Pim smiled. “I believe you also taught me how to throw knives, though Jinxy would say it was him.”

Skizziks laughed and reached across the bar to hug Pim, lifting him off the floor and pulling him across the counter. “Ah, Pim, you little pest, how I’ve missed you.” As he let him go, he saw three youths standing at the bar, ready to pounce. “Who’re these then? Friends of yours?”

Pim nodded. “Deloria, Estra, and Reev, meet Skizziks.”

“Any friends of Pim are … sure to be trouble,” Skizziks said before breaking into gales of laughter.

“So, you’re the new barkeep, eh?” Pim said.

“Actually, I own this place now.”

“What happened to the last owner?” Reev asked.

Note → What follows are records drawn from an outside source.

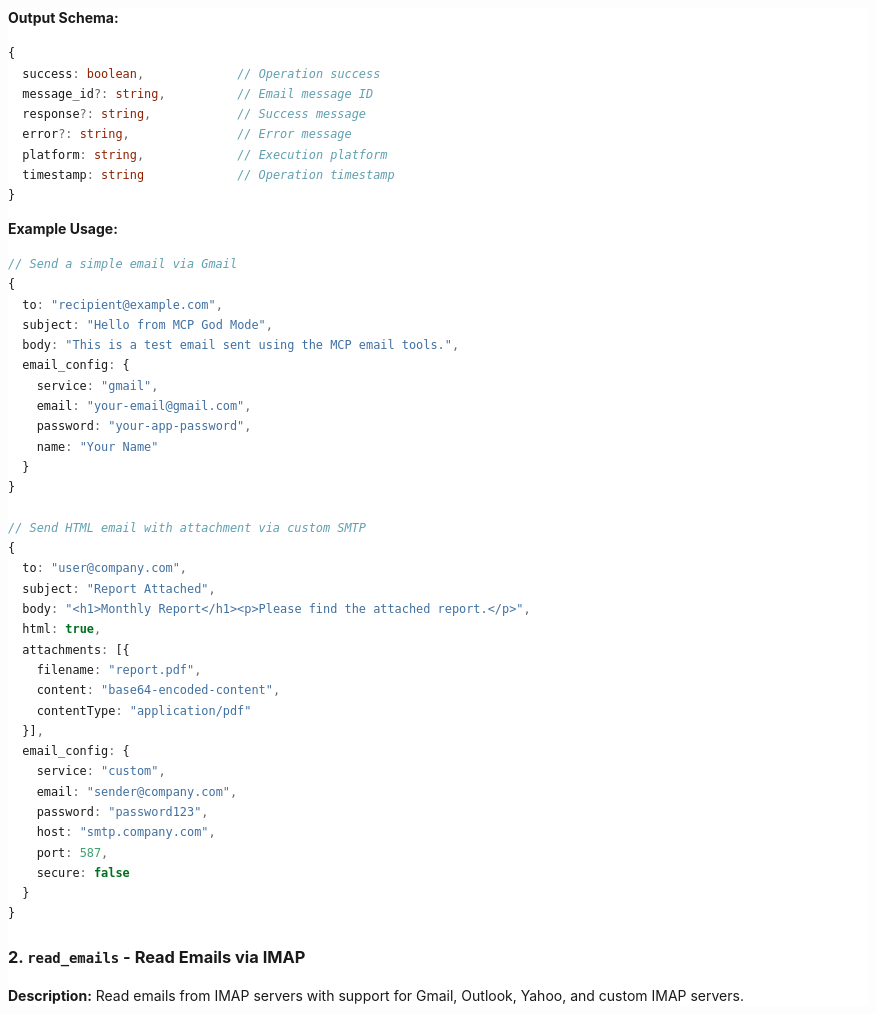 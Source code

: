 **Output Schema:**
```typescript
{
  success: boolean,             // Operation success
  message_id?: string,          // Email message ID
  response?: string,            // Success message
  error?: string,               // Error message
  platform: string,             // Execution platform
  timestamp: string             // Operation timestamp
}
```

**Example Usage:**
```typescript
// Send a simple email via Gmail
{
  to: "recipient@example.com",
  subject: "Hello from MCP God Mode",
  body: "This is a test email sent using the MCP email tools.",
  email_config: {
    service: "gmail",
    email: "your-email@gmail.com",
    password: "your-app-password",
    name: "Your Name"
  }
}

// Send HTML email with attachment via custom SMTP
{
  to: "user@company.com",
  subject: "Report Attached",
  body: "<h1>Monthly Report</h1><p>Please find the attached report.</p>",
  html: true,
  attachments: [{
    filename: "report.pdf",
    content: "base64-encoded-content",
    contentType: "application/pdf"
  }],
  email_config: {
    service: "custom",
    email: "sender@company.com",
    password: "password123",
    host: "smtp.company.com",
    port: 587,
    secure: false
  }
}
```

### 2. `read_emails` - Read Emails via IMAP

**Description:** Read emails from IMAP servers with support for Gmail, Outlook, Yahoo, and custom IMAP servers.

“It was in his best interest to part ways with this old barn,” Skizziks replied.

Reev raised an eyebrow, and Estra and Deloria glanced at each other.

“Told you you’d like him,” Pim said to Estra.

“So, it’s true,” Skizziks whispered. “You’re the four bearers.”

“And how would you know anything about that?” Pim asked.

Gesturing for the four to come close, he whispered, “Illendale has been speaking to me in my dreams for a month now, just as he did when we found you when you were ten.”

“What’s he been saying?” Deloria asked.

Skizziks removed a brass key that was hanging from a strand of twine hidden beneath his shirt. “This is the key to the under dungeons of Elestria. Illendale said I was to find it, give it to you, Pim, and lead you four into Elestria.”

“What are under dungeons?” Estra asked. “And what’s in them?”

“The castle of Elestria was built on top of an old prison,” Skizziks replied. “These are the under dungeons, known to only a few. As for what’s in them, I don’t know.” He looked at Reev. “Illendale said the boy wizard would have the answer.”